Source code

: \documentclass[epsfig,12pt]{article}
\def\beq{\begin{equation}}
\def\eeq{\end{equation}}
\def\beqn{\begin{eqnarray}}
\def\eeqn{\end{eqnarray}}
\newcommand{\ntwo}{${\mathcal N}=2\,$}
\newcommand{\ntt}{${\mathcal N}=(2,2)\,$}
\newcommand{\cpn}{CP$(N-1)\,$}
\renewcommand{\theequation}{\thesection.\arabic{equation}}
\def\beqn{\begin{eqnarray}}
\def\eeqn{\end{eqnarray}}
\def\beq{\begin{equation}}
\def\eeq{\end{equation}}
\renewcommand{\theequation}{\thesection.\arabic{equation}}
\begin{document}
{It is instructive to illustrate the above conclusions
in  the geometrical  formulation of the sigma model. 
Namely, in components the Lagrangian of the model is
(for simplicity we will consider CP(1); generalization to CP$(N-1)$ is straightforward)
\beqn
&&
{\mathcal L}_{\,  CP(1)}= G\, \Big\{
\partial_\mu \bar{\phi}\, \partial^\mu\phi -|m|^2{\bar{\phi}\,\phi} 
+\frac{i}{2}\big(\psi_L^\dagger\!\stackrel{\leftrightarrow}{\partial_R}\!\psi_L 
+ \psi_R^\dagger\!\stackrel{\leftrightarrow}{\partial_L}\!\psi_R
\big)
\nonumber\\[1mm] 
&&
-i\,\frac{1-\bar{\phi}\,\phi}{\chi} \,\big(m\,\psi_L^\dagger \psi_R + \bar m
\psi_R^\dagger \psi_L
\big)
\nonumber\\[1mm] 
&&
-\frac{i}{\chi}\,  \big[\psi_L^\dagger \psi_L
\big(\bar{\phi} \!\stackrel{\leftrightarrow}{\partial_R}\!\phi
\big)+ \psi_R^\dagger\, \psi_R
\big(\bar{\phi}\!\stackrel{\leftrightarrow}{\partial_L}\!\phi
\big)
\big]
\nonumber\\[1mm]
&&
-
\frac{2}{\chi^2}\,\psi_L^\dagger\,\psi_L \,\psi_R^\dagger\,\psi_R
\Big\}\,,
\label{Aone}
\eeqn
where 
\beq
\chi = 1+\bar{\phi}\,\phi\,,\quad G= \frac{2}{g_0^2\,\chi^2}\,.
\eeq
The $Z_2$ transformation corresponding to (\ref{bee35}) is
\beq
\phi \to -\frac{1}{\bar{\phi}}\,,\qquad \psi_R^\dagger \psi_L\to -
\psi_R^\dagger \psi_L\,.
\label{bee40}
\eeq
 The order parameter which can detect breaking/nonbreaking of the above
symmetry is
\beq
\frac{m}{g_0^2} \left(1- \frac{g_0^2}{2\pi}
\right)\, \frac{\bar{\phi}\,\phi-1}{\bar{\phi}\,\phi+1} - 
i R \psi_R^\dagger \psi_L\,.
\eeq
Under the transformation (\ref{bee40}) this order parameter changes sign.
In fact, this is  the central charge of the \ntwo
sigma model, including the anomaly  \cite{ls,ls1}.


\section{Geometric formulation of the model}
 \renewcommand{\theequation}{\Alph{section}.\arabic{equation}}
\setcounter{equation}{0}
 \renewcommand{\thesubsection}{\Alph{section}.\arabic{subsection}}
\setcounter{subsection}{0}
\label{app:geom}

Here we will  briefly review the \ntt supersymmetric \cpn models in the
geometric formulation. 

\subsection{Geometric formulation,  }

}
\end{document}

.....

» **Work to be completed**: Copy all lines of the records that have the string "above" in them.

» **Task answer**:
{It is instructive to illustrate the above conclusions
 The order parameter which can detect breaking/nonbreaking of the above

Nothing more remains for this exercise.